Exercise details: Please copy the lines below exactly, from the first one through the line showing "- **Problem**: Thumbnails".
[[ Material supplied, beginning ]]
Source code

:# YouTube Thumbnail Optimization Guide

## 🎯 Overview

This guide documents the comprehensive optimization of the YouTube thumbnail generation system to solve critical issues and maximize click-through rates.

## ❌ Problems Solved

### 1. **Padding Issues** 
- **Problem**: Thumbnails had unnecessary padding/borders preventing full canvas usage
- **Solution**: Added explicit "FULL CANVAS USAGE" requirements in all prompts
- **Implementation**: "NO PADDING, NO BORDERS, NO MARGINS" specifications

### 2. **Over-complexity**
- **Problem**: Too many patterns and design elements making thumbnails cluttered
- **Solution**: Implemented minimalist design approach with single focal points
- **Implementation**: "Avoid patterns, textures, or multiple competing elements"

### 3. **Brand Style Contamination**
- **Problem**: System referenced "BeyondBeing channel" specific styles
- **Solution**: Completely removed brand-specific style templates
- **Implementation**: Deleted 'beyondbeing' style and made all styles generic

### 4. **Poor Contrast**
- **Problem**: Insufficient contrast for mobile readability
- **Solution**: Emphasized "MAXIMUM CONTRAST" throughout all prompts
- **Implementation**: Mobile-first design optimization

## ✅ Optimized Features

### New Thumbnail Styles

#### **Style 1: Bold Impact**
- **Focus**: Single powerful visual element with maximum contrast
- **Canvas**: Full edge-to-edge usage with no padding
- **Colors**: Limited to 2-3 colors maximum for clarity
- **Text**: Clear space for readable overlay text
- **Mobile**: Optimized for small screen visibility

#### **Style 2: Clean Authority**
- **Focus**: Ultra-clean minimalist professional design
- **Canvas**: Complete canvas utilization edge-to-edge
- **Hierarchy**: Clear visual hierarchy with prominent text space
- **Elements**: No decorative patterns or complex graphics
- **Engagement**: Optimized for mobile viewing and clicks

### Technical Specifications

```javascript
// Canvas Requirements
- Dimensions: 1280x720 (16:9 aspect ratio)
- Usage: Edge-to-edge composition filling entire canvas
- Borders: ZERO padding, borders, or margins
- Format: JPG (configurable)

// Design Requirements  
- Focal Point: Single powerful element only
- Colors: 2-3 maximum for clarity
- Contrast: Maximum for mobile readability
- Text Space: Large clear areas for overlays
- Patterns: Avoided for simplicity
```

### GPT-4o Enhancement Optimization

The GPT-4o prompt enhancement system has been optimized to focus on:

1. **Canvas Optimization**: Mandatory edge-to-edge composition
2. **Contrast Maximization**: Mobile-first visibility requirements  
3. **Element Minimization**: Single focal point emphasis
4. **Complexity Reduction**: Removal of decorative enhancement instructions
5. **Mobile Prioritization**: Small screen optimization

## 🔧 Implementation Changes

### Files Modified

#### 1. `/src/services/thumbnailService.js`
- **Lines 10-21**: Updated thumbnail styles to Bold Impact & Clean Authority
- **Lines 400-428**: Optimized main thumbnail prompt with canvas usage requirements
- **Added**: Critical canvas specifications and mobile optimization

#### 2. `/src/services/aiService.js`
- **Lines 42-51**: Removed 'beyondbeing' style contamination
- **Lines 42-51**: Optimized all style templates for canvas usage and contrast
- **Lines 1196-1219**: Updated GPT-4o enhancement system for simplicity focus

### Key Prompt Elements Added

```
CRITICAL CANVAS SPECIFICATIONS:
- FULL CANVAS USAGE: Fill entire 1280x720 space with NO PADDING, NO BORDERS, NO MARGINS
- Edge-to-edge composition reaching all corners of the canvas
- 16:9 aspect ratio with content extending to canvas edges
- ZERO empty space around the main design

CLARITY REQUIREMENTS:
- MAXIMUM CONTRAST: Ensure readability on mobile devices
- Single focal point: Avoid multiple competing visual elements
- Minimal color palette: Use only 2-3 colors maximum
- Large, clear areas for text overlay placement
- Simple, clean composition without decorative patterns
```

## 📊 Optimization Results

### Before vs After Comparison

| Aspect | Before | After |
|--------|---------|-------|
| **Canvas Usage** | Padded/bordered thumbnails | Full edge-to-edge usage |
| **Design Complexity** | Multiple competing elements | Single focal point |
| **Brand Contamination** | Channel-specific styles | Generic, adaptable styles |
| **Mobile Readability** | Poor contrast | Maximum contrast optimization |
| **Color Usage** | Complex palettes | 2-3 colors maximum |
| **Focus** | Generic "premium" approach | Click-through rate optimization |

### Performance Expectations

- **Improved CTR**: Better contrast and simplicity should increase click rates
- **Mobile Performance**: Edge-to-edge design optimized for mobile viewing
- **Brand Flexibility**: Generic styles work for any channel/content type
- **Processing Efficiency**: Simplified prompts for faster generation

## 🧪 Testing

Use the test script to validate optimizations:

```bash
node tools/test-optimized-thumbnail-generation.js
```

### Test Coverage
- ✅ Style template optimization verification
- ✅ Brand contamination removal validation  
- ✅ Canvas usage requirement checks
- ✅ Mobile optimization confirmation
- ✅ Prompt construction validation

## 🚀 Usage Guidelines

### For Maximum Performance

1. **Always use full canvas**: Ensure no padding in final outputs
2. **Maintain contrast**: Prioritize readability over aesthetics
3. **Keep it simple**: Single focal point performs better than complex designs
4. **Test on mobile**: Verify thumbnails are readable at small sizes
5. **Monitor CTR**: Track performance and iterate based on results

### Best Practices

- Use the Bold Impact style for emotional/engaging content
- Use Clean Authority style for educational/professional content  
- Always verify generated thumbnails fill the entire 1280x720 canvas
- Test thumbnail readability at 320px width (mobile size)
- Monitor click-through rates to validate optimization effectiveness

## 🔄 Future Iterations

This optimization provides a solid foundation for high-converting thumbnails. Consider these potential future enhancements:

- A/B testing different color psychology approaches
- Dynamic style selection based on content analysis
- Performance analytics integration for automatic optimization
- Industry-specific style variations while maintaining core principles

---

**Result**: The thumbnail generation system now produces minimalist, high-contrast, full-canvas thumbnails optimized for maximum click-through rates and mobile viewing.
[[ Material supplied, end ]]
Response area:
Source code

:# YouTube Thumbnail Optimization Guide

## 🎯 Overview

This guide documents the comprehensive optimization of the YouTube thumbnail generation system to solve critical issues and maximize click-through rates.

## ❌ Problems Solved

### 1. **Padding Issues** 
- **Problem**: Thumbnails had unnecessary padding/borders preventing full canvas usage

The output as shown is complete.